Hacienda vuelve a abrir una inspección fiscal al fabricante de baterías

La Agencia Tributaria reclama 40 millones a Tudor

La Agencia Tributaria vuelve a desconfiar del pago de impuestos de la filial española de la estadounidense Exide Technologies: ha abierto una inspección fiscal sobre las cuentas entre 2007 y 2010. La cantidad exigida podría ascender a 27,6 millones.

La Agencia Tributaria ha comunicado a la compañía estadounidense Exide Technologies, la propietaria del fabricante de baterías Tudor, que va auditar las cuentas de la filial española relativas a los ejercicios fiscales comprendidos entre 2007 y 2010, según comunicó la multinacional al regulador bursátil estadounidense (SEC, por sus siglas en inglés) en un hecho relevante. La compañía rehusó dar su versión de los hechos.

La compañía estima que esta nueva inspección fiscal podría ascender a 40 millones de dólares (27,6 millones de euros al cambio actual), según la evaluación inicial llevada a cabo por los asesores de la multinacional. La compañía tiene previsto recurrir en cualquier caso el resultado de la inspección de la Agencia Tributaria y, sobre todo, lograr que el pago al que se vea obligado se pueda ser diferido. "Resultados negativos de una o varias de estas auditorías podrían tener afectar de forma adversa la condición financiera y de negocio de la compañía, a su flujo de caja o al resultado de las operaciones". Exide cuenta con cuatro plantas en España (Azuqueca de Henares, San Esteban de Gómez, La Cartuja y en Manzanares).

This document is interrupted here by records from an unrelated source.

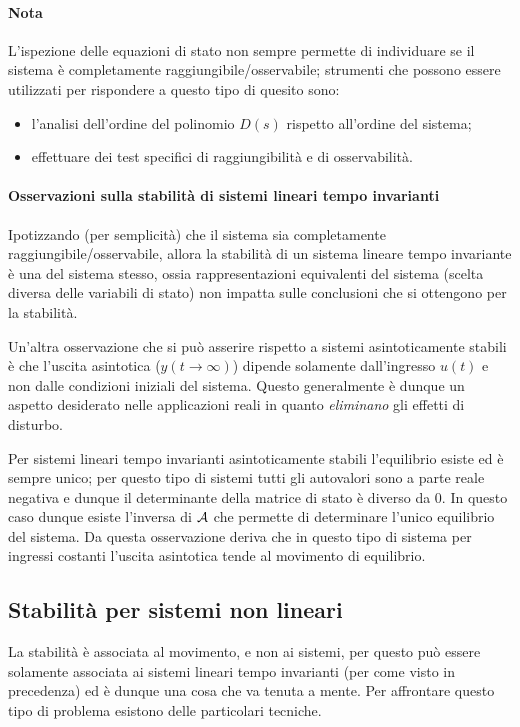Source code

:		\paragraph{Nota} L'ispezione delle equazioni di stato non sempre permette di individuare se il sistema è completamente raggiungibile/osservabile;  strumenti che possono essere utilizzati per rispondere a questo tipo di quesito sono:
		\begin{itemize}
			\item l'analisi dell'ordine del polinomio $D(s)$ rispetto all'ordine del sistema;
			\item effettuare dei test specifici di raggiungibilità e di osservabilità.
		\end{itemize}
	
		\paragraph{Osservazioni sulla stabilità di sistemi lineari tempo invarianti} Ipotizzando (per semplicità) che il sistema sia completamente raggiungibile/osservabile, allora la stabilità di un sistema lineare tempo invariante è una  del sistema stesso, ossia rappresentazioni equivalenti del sistema (scelta diversa delle variabili di stato) non impatta sulle conclusioni che si ottengono per la stabilità.
		
		Un'altra osservazione che si può asserire rispetto a sistemi asintoticamente stabili è che l'uscita asintotica ($y(t\rightarrow\infty)$) dipende solamente dall'ingresso $u(t)$ e non dalle condizioni iniziali del sistema. Questo generalmente è dunque un aspetto desiderato nelle applicazioni reali in quanto \textit{eliminano} gli effetti di disturbo.
		
		Per sistemi lineari tempo invarianti asintoticamente stabili l'equilibrio esiste ed è sempre unico; per questo tipo di sistemi tutti gli autovalori sono a parte reale negativa e dunque il determinante della matrice di stato è diverso da $0$. In questo caso dunque esiste l'inversa di $\mathcal A$ che permette di determinare l'unico equilibrio del sistema. Da questa osservazione deriva che in questo tipo di sistema per ingressi costanti l'uscita asintotica tende al movimento di equilibrio.
		
	\subsection{Stabilità per sistemi non lineari}
		La stabilità è associata al movimento, e non ai sistemi, per questo può essere solamente associata ai sistemi lineari tempo invarianti (per come visto in precedenza) ed è dunque una cosa che va tenuta a mente. Per affrontare questo tipo di problema esistono delle particolari tecniche.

Esta no es la primera vez que la filial española de Exide se encuentra en una situación similar. Durante el ejercicio 2009, la Agencia Tributaria abrió una investigación para aclarar si la compañía ha abonado de forma correcta los Impuestos de Sociedades de los años 2003, 2004, 2005 y 2006 y el IVA y el e IRPF de los años 2004 y 2005.

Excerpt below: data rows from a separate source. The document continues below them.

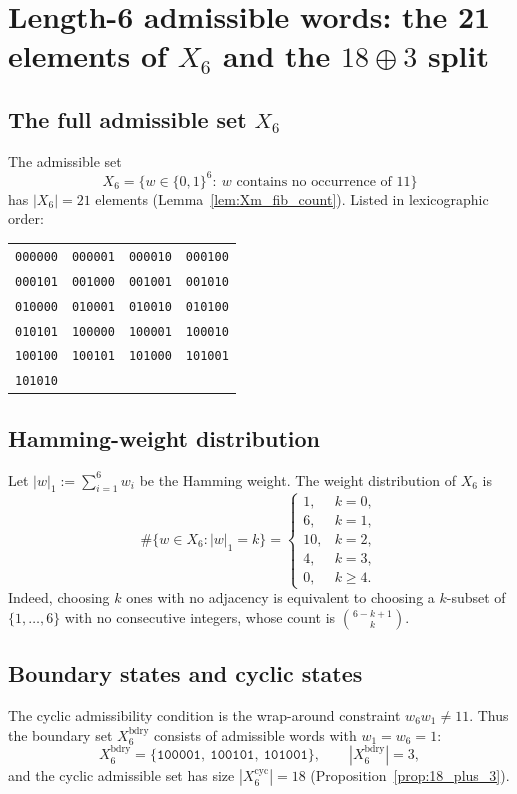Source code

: 
\section{Length-6 admissible words: the 21 elements of \texorpdfstring{$X_6$}{X6} and the \texorpdfstring{$18\oplus 3$}{18+3} split}
\label{app:x6_words}

\subsection{The full admissible set \texorpdfstring{$X_6$}{X6}}
The admissible set
\[
X_6=\{w\in\{0,1\}^6:\ \text{$w$ contains no occurrence of $11$}\}
\]
has $|X_6|=21$ elements (Lemma~\ref{lem:Xm_fib_count}).
Listed in lexicographic order:

\begin{center}
\renewcommand{\arraystretch}{1.05}
\begin{tabular}{llll}
\texttt{000000} & \texttt{000001} & \texttt{000010} & \texttt{000100} \\
\texttt{000101} & \texttt{001000} & \texttt{001001} & \texttt{001010} \\
\texttt{010000} & \texttt{010001} & \texttt{010010} & \texttt{010100} \\
\texttt{010101} & \texttt{100000} & \texttt{100001} & \texttt{100010} \\
\texttt{100100} & \texttt{100101} & \texttt{101000} & \texttt{101001} \\
\texttt{101010} & & &
\end{tabular}
\end{center}

\subsection{Hamming-weight distribution}
Let $|w|_1:=\sum_{i=1}^6 w_i$ be the Hamming weight.
The weight distribution of $X_6$ is
\[
\#\{w\in X_6:|w|_1=k\}=
\begin{cases}
1, & k=0,\\
6, & k=1,\\
10, & k=2,\\
4, & k=3,\\
0, & k\ge 4.
\end{cases}
\]
Indeed, choosing $k$ ones with no adjacency is equivalent to choosing a $k$-subset of $\{1,\dots,6\}$ with no consecutive integers, whose count is $\binom{6-k+1}{k}$.

\subsection{Boundary states and cyclic states}
The cyclic admissibility condition is the wrap-around constraint $w_6w_1\neq 11$.
Thus the boundary set $X_6^{\mathrm{bdry}}$ consists of admissible words with $w_1=w_6=1$:
\[
X_6^{\mathrm{bdry}}=\{\texttt{100001},\ \texttt{100101},\ \texttt{101001}\},
\qquad |X_6^{\mathrm{bdry}}|=3,
\]
and the cyclic admissible set has size $|X_6^{\mathrm{cyc}}|=18$ (Proposition~\ref{prop:18_plus_3}).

La compañía comunicó recientemente al regulador estadounidense un beneficio neto de 26,44 millones de dólares (18,22 millones de euros) en su ejercicio fiscal 2011 (finalizado el 31 de marzo), frente a unas pérdidas de 11,81 millones de dólares (8,13 millones de euros) en el anterior. En España, los ingresos cayeron por tercer año consecutivo: de 242,08 millones de dólares (166,88 millones de euros) en 2010 a 231,3 millones en 2011 (159,5 millones de euros).